• **EXERCISE GOAL**: Of the entries that follow, how many lines hold the word "https"? Reply with the number only.

Plain-text document sources

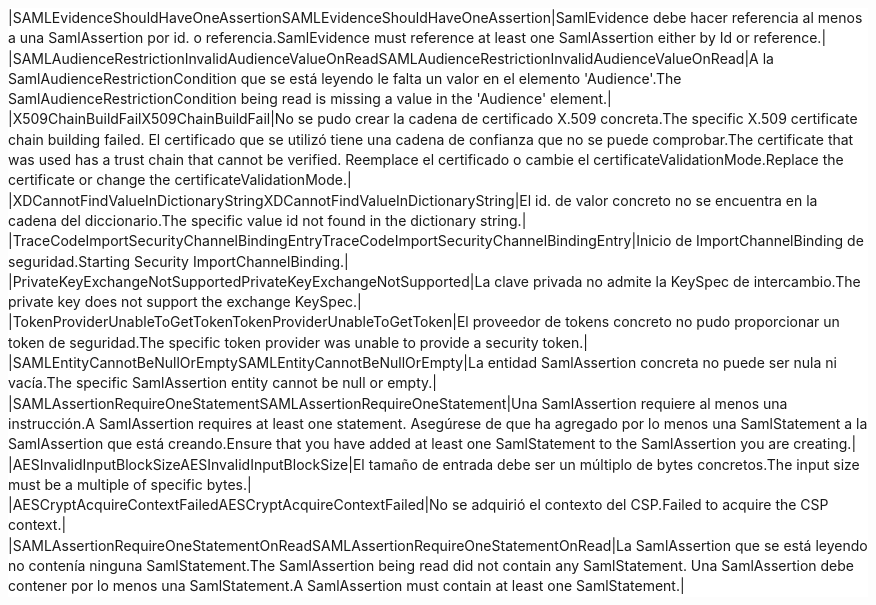 |<span data-ttu-id="001a2-130">SAMLEvidenceShouldHaveOneAssertion</span><span class="sxs-lookup"><span data-stu-id="001a2-130">SAMLEvidenceShouldHaveOneAssertion</span></span>|<span data-ttu-id="001a2-131">SamlEvidence debe hacer referencia al menos a una SamlAssertion por id. o referencia.</span><span class="sxs-lookup"><span data-stu-id="001a2-131">SamlEvidence must reference at least one SamlAssertion either by Id or reference.</span></span>|  
|<span data-ttu-id="001a2-132">SAMLAudienceRestrictionInvalidAudienceValueOnRead</span><span class="sxs-lookup"><span data-stu-id="001a2-132">SAMLAudienceRestrictionInvalidAudienceValueOnRead</span></span>|<span data-ttu-id="001a2-133">A la SamlAudienceRestrictionCondition que se está leyendo le falta un valor en el elemento 'Audience'.</span><span class="sxs-lookup"><span data-stu-id="001a2-133">The SamlAudienceRestrictionCondition being read is missing a value in the 'Audience' element.</span></span>|  
|<span data-ttu-id="001a2-134">X509ChainBuildFail</span><span class="sxs-lookup"><span data-stu-id="001a2-134">X509ChainBuildFail</span></span>|<span data-ttu-id="001a2-135">No se pudo crear la cadena de certificado X.509 concreta.</span><span class="sxs-lookup"><span data-stu-id="001a2-135">The specific X.509 certificate chain building failed.</span></span> <span data-ttu-id="001a2-136">El certificado que se utilizó tiene una cadena de confianza que no se puede comprobar.</span><span class="sxs-lookup"><span data-stu-id="001a2-136">The certificate that was used has a trust chain that cannot be verified.</span></span> <span data-ttu-id="001a2-137">Reemplace el certificado o cambie el certificateValidationMode.</span><span class="sxs-lookup"><span data-stu-id="001a2-137">Replace the certificate or change the certificateValidationMode.</span></span>|  
|<span data-ttu-id="001a2-138">XDCannotFindValueInDictionaryString</span><span class="sxs-lookup"><span data-stu-id="001a2-138">XDCannotFindValueInDictionaryString</span></span>|<span data-ttu-id="001a2-139">El id. de valor concreto no se encuentra en la cadena del diccionario.</span><span class="sxs-lookup"><span data-stu-id="001a2-139">The specific value id not found in the dictionary string.</span></span>|  
|<span data-ttu-id="001a2-140">TraceCodeImportSecurityChannelBindingEntry</span><span class="sxs-lookup"><span data-stu-id="001a2-140">TraceCodeImportSecurityChannelBindingEntry</span></span>|<span data-ttu-id="001a2-141">Inicio de ImportChannelBinding de seguridad.</span><span class="sxs-lookup"><span data-stu-id="001a2-141">Starting Security ImportChannelBinding.</span></span>|  
|<span data-ttu-id="001a2-142">PrivateKeyExchangeNotSupported</span><span class="sxs-lookup"><span data-stu-id="001a2-142">PrivateKeyExchangeNotSupported</span></span>|<span data-ttu-id="001a2-143">La clave privada no admite la KeySpec de intercambio.</span><span class="sxs-lookup"><span data-stu-id="001a2-143">The private key does not support the exchange KeySpec.</span></span>|  
|<span data-ttu-id="001a2-144">TokenProviderUnableToGetToken</span><span class="sxs-lookup"><span data-stu-id="001a2-144">TokenProviderUnableToGetToken</span></span>|<span data-ttu-id="001a2-145">El proveedor de tokens concreto no pudo proporcionar un token de seguridad.</span><span class="sxs-lookup"><span data-stu-id="001a2-145">The specific token provider was unable to provide a security token.</span></span>|  
|<span data-ttu-id="001a2-146">SAMLEntityCannotBeNullOrEmpty</span><span class="sxs-lookup"><span data-stu-id="001a2-146">SAMLEntityCannotBeNullOrEmpty</span></span>|<span data-ttu-id="001a2-147">La entidad SamlAssertion concreta no puede ser nula ni vacía.</span><span class="sxs-lookup"><span data-stu-id="001a2-147">The specific SamlAssertion entity cannot be null or empty.</span></span>|  
|<span data-ttu-id="001a2-148">SAMLAssertionRequireOneStatement</span><span class="sxs-lookup"><span data-stu-id="001a2-148">SAMLAssertionRequireOneStatement</span></span>|<span data-ttu-id="001a2-149">Una SamlAssertion requiere al menos una instrucción.</span><span class="sxs-lookup"><span data-stu-id="001a2-149">A SamlAssertion requires at least one statement.</span></span> <span data-ttu-id="001a2-150">Asegúrese de que ha agregado por lo menos una SamlStatement a la SamlAssertion que está creando.</span><span class="sxs-lookup"><span data-stu-id="001a2-150">Ensure that you have added at least one SamlStatement to the SamlAssertion you are creating.</span></span>|  
|<span data-ttu-id="001a2-151">AESInvalidInputBlockSize</span><span class="sxs-lookup"><span data-stu-id="001a2-151">AESInvalidInputBlockSize</span></span>|<span data-ttu-id="001a2-152">El tamaño de entrada debe ser un múltiplo de bytes concretos.</span><span class="sxs-lookup"><span data-stu-id="001a2-152">The input size must be a multiple of specific bytes.</span></span>|  
|<span data-ttu-id="001a2-153">AESCryptAcquireContextFailed</span><span class="sxs-lookup"><span data-stu-id="001a2-153">AESCryptAcquireContextFailed</span></span>|<span data-ttu-id="001a2-154">No se adquirió el contexto del CSP.</span><span class="sxs-lookup"><span data-stu-id="001a2-154">Failed to acquire the CSP context.</span></span>|  
|<span data-ttu-id="001a2-155">SAMLAssertionRequireOneStatementOnRead</span><span class="sxs-lookup"><span data-stu-id="001a2-155">SAMLAssertionRequireOneStatementOnRead</span></span>|<span data-ttu-id="001a2-156">La SamlAssertion que se está leyendo no contenía ninguna SamlStatement.</span><span class="sxs-lookup"><span data-stu-id="001a2-156">The SamlAssertion being read did not contain any SamlStatement.</span></span> <span data-ttu-id="001a2-157">Una SamlAssertion debe contener por lo menos una SamlStatement.</span><span class="sxs-lookup"><span data-stu-id="001a2-157">A SamlAssertion must contain at least one SamlStatement.</span></span>|  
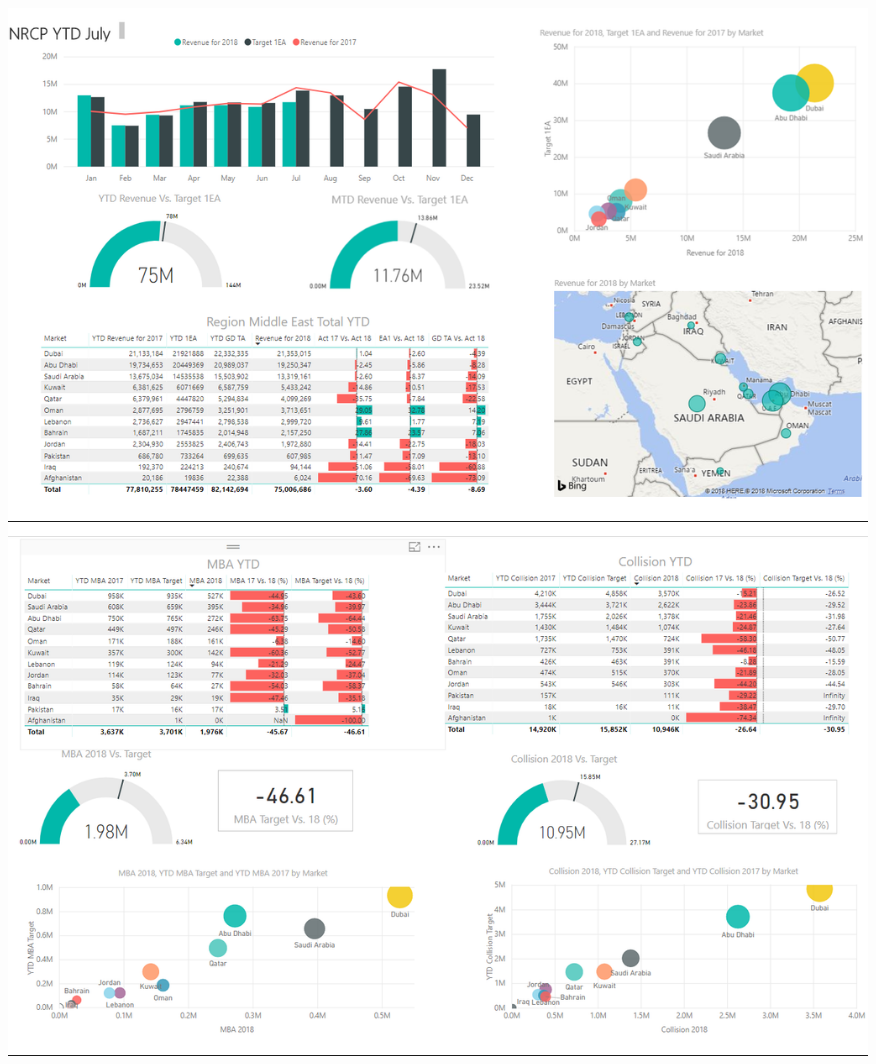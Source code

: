 ![](https://raw.githubusercontent.com/marinejl/Assigment/master/imgs/PBI1.PNG)
***
![](https://raw.githubusercontent.com/marinejl/Assigment/master/imgs/PBI2.PNG)
***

• **ANSWER TO THIS EXERCISE**: 2